The Nigerian Association of Pharmacists and Pharmaceutical Scientists in the Americas (NAPPSA) Inc has expressed concerns over the high amount of misinformation about the novel coronavirus and the activities of some unscrupulous individuals who are taking advantage of the pandemic to market and sell unproven and illegal COVID-19 treatment and provision options.
The association therefore warned that the dire consequences of COVID-19 pandemic in Nigeria may take a more frightening turn if the country does not join the global effort to curtail the trend.
These fears were articulated in a recent release by NAPPSA entitled ‘Coronavirus Pandemic Update’ signed by Anthony Ikeme, the association’s president and Aloysius Ibe, the secretary.
“It is extremely important for everyone to know that some people and companies are trying to profit from this pandemic by selling unproven and illegally marketed products that make false claims, such as being effective against the coronavirus,” the statement says.
“Fraudulent COVID-19 products can come in many varieties, including dietary supplements and other foods, as well as products claiming to be tests, drugs, medical devices, or vaccines,” the statement states.

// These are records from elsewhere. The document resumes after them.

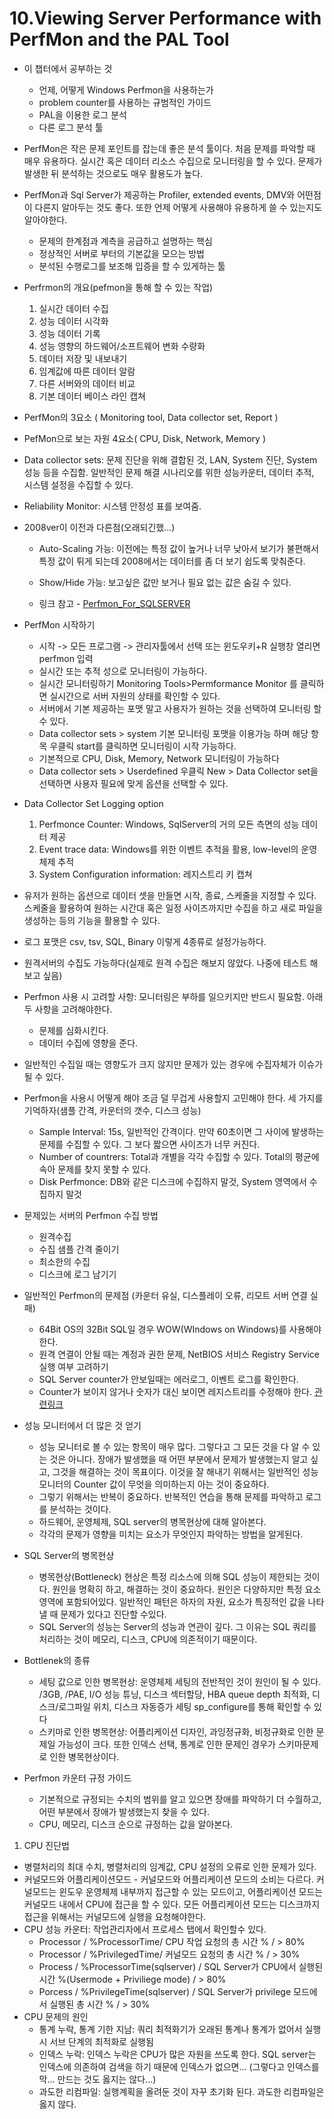 # 10.Viewing Server Performance with PerfMon and the PAL Tool

* 이 챕터에서 공부하는 것
  * 언제, 어떻게 Windows Perfmon을 사용하는가
  * problem counter를 사용하는 규범적인 가이드
  * PAL을 이용한 로그 분석
  * 다른 로그 분석 툴

* PerfMon은 작은 문제 포인트를 잡는데 좋은 분석 툴이다. 처음 문제를 파악할 때 매우 유용하다. 실시간 혹은 데이터 리소스 수집으로 모니터링을 할 수 있다. 문제가 발생한 뒤 분석하는 것으로도 매우 활용도가 높다. 
* PerfMon과 Sql Server가 제공하는 Profiler, extended events, DMV와 어떤점이 다른지 알아두는 것도 좋다. 또한 언제 어떻게 사용해야 유용하게 쓸 수 있는지도 알아야한다.

  * 문제의 한계점과 계측을 공급하고 설명하는 핵심
  * 정상적인 서버로 부터의 기본값을 모으는 방법
  * 분석된 수행로그를 보조해 입증을 할 수 있게하는 툴

* Perfrmon의 개요(pefmon을 통해 할 수 있는 작업)
  1. 실시간 데이터 수집
  1. 성능 데이터 시각화
  1. 성능 데이터 기록 
  1. 성능 영향의 하드웨어/소프트웨어 변화 수량화 
  1. 데이터 저장 및 내보내기
  1. 임계값에 따른 데이터 알람
  1. 다른 서버와의 데이터 비교
  1. 기본 데이터 베이스 라인 캡쳐
  
* PerfMon의 3요소 ( Monitoring tool, Data collector set, Report )

* PefMon으로 보는 자원 4요소( CPU, Disk, Network, Memory )

* Data collector sets: 문제 진단을 위해 결합된 것, LAN, System 진단, System 성능 등을 수집함. 일반적인 문제 해결 시나리오를 위한 성능카운터, 데이터 추적, 시스템 설정을 수집할 수 있다.

* Reliability Monitor: 시스템 안정성 표를 보여줌.
* 2008ver이 이전과 다른점(오래되긴했...)
  * Auto-Scaling 가능: 이전에는 특정 값이 높거나 너무 낮아서 보기가 불편해서 특정 값이 튀게 되는데 2008에서는 데이터를 좀 더 보기 쉽도록 맞춰준다.
  * Show/Hide 가능: 보고싶은 값만 보거나 필요 없는 값은 숨길 수 있다.
  
  * 링크 참고 - 
  [Perfmon_For_SQLSERVER](https://github.com/blingyeonu/Challenge100/blob/master/book/Sql%20Server%202012%20Internals%20and%20troubleshooting/SQLServer-Performance-Poster.pdf)

* PerfMon 시작하기
  * 시작 -> 모든 프로그램 -> 관리자툴에서 선택 또는 윈도우키+R 실행창 열리면 perfmon 입력
  * 실시간 또는 추적 성으로 모니터링이 가능하다.
  * 실시간 모니터링하기 Monitoring Tools>Permformance Monitor 를 클릭하면 실시간으로 서버 자원의 상태를 확인할 수 있다.
  * 서버에서 기본 제공하는 포맷 말고 사용자가 원하는 것을 선택하여 모니터링 할 수 있다.
  * Data collector sets > system 기본 모니터링 포맷을 이용가능 하며 해당 항목 우클릭 start를 클릭하면 모니터링이 시작 가능하다.
  * 기본적으로 CPU, Disk, Memory, Network 모니터링이 가능하다
  * Data collector sets > Userdefined 우클릭 New > Data Collector set을 선택하면 사용자 필요에 맞게 옵션을 선택할 수 있다.
  
* Data Collector Set Logging option
  1. Perfmonce Counter: Windows, SqlServer의 거의 모든 측면의 성능 데이터 제공
  1. Event trace data: Windows를 위한 이벤트 추적을 활용, low-level의 운영체제 추적
  1. System Configuration information: 레지스트리 키 캡쳐
  
* 유저가 원하는 옵션으로 데이터 셋을 만들면 시작, 종료, 스케줄을 지정할 수 있다. 스케줄을 활용하여 원하는 시간대 혹은 일정 사이즈까지만 수집을 하고 새로 파일을 생성하는 등의 기능을 활용할 수 있다.
* 로그 포맷은 csv, tsv, SQL, Binary 이렇게 4종류로 설정가능하다.
* 원격서버의 수집도 가능하다(실제로 원격 수집은 해보지 않았다. 나중에 테스트 해보고 싶음)

* Perfmon 사용 시 고려할 사항: 모니터링은 부하를 일으키지만 반드시 필요함. 아래 두 사항을 고려해야한다.
  * 문제를 심화시킨다.
  * 데이터 수집에 영향을 준다.
* 일반적인 수집일 때는 영향도가 크지 않지만 문제가 있는 경우에 수집자체가 이슈가 될 수 있다.
* Perfmon을 사용시 어떻게 해야 조금 덜 무겁게 사용할지 고민해야 한다. 세 가지를 기억하자(샘플 간격, 카운터의 갯수, 디스크 성능)
  * Sample Interval: 15s, 일반적인 간격이다. 만약 60초이면 그 사이에 발생하는 문제를 수집할 수 있다. 그 보다 짧으면 사이즈가 너무 커진다.
  * Number of countrers: Total과 개별을 각각 수집할 수 있다. Total의 평균에 속아 문제를 찾지 못할 수 있다.
  * Disk Perfmonce: DB와 같은 디스크에 수집하지 말것, System 영역에서 수집하지 말것
  
* 문제있는 서버의 Perfmon 수집 방법
  * 원격수집
  * 수집 샘플 간격 줄이기
  * 최소한의 수집
  * 디스크에 로그 남기기

* 일반적인 Perfmon의 문제점 (카운터 유실, 디스플레이 오류, 리모트 서버 연결 실패)
  * 64Bit OS의 32Bit SQL일 경우 WOW(WIndows on Windows)를 사용해야 한다.
  * 원격 연결이 안될 때는 계정과 권한 문제, NetBIOS 서비스 Registry Service 실행 여부 고려하기
  * SQL Server counter가 안보일때는 에러로그, 이벤트 로그를 확인한다.
  * Counter가 보이지 않거나 숫자가 대신 보이면 레지스트리를 수정해야 한다. [관련링크](http://support.microsoft.com/kb/300956)

* 성능 모니터에서 더 많은 것 얻기
  * 성능 모니터로 볼 수 있는 항목이 매우 많다. 그렇다고 그 모든 것을 다 알 수 있는 것은 아니다. 장애가 발생했을 때 어떤 부분에서 문제가 발생했는지 알고 싶고, 그것을 해결하는 것이 목표이다. 이것을 잘 해내기 위해서는 일반적인 성능모니터의 Counter 값이 무엇을 의미하는지 아는 것이 중요하다. 
  * 그렇기 위해서는 반복이 중요하다. 반복적인 연습을 통해 문제를 파악하고 로그를 분석하는 것이다. 
  * 하드웨어, 운영체제, SQL server의 병목현상에 대해 알아본다. 
  * 각각의 문제가 영향을 미치는 요소가 무엇인지 파악하는 방법을 알게된다.
  
* SQL Server의 병목현상
  * 병목현상(Bottleneck) 현상은 특정 리소스에 의해 SQL 성능이 제한되는 것이다. 원인을 명확히 하고, 해결하는 것이 중요하다. 원인은 다양하지만 특정 요소 영역에 포함되어있다. 일반적인 패턴은 하자의 자원, 요소가 특징적인 값을 나타낼 때 문제가 있다고 진단할 수있다.  
  * SQL Server의 성능는 Server의 성능과 연관이 깊다. 그 이유는 SQL 쿼리를 처리하는 것이 메모리, 디스크, CPU에 의존적이기 때문이다.
  
* Bottlenek의 종류
  * 세팅 값으로 인한 병목현상: 운영체제 세팅의 전반적인 것이 원인이 될 수 있다. /3GB, /PAE, I/O 성능 튜닝, 디스크 섹터할당, HBA queue depth 최적화, 디스크/로그파일 위치, 디스크 자동증가 세팅 sp_configure를 통해 확인할 수 있다
  * 스키마로 인한 병목현상: 어플리케이션 디자인, 과잉정규화, 비정규화로 인한 문제일 가능성이 크다. 또한 인덱스 선택, 통계로 인한 문제인 경우가 스키마문제로 인한 병목현상이다.

* Perfmon 카운터 규정 가이드
  * 기본적으로 규정되는 수치의 범위를 알고 있으면 장애를 파악하기 더 수월하고, 어떤 부분에서 장애가 발생했는지 찾을 수 있다.
  * CPU, 메모리, 디스크 순으로 규정하는 값을 알아본다.
  
1. CPU 진단법
  * 병렬처리의 최대 수치, 병렬처리의 임계값, CPU 설정의 오류로 인한 문제가 있다.
  * 커널모드와 어플리케이션모드 - 커널모드와 어플리케이션 모드의 소비는 다르다. 커널모드는 윈도우 운영체제 내부까지 접근할 수 있는 모드이고, 어플리케이션 모드는 커널모드 내에서 CPU에 접근을 할 수 있다. 모든 어플리케이션 모드는 디스크까지 접근을 위해서는 커널모드에 실행을 요청해야한다. 
  * CPU 성능 카운터: 작업관리자에서 프로세스 탭에서 확인할수 있다. 
     * Processor / %ProcessorTime/ CPU 작업 요청의 총 시간 % / > 80%
     * Processor / %PrivilegedTime/ 커널모드 요청의 총 시간 % / > 30%
     * Process / %ProcessorTime(sqlserver) / SQL Server가 CPU에서 실행된 시간 %(Usermode + Priviliege mode) / > 80%
     * Porcess / %PrivilegeTime(sqlserver) / SQL Server가 privilege 모드에서 실행된 총 시간 % / > 30%
  * CPU 문제의 원인
    * 통계 누락, 통계 기한 지남: 쿼리 최적화기가 오래된 통계나 통계가 없어서 실행 시 서브 단계의 최적화로 실행됨
    * 인덱스 누락: 인덱스 누락은 CPU가 많은 자원을 쓰도록 한다. SQL server는 인덱스에 의존하여 검색을 하기 때문에 인덱스가 없으면... (그렇다고 인덱스를 막... 만드는 것도 옳지는 않다...)
    * 과도한 리컴파일: 실행계획을 올려둔 것이 자꾸 초기화 된다. 과도한 리컴파일은 옳지 않다.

NAPPSA stated that these are trying times when people and nations are desperately searching for solutions against the pandemic, which makes it easy for some unconscionable characters to take advantage of people’s fears.
NAPPSA thus urged the Nigerian authorities and regulatory agencies such as the National Agency for Food and Drug Administration and Control (NAFDAC) to closely monitor the market to ensure people’s miseries are not further compounded through exposure to dangerous substances marketed as palliatives.
They also urge them to ramp up public education campaigns to counter the misinformation about coronavirus that undermines the effort to contain the pandemic.
NAPPSA said this warning becomes necessary considering the fact that some of these fraudulent COVID-19 products and misinformation are promoted by healthcare professionals.
The association explained that as of now, there is no single approved product to either prevent or treat COVID-19 but rather that there has been ‘promising off-label uses of existing drugs, including chloroquine, hydroxychloroquine, remdesivir, sarilumab, lopinavir +ritonavir, baloxavir, oseltamivir, tocilizumab, and sirolimus,’ that still requires further investigations and clinical trials to determine their efficacy.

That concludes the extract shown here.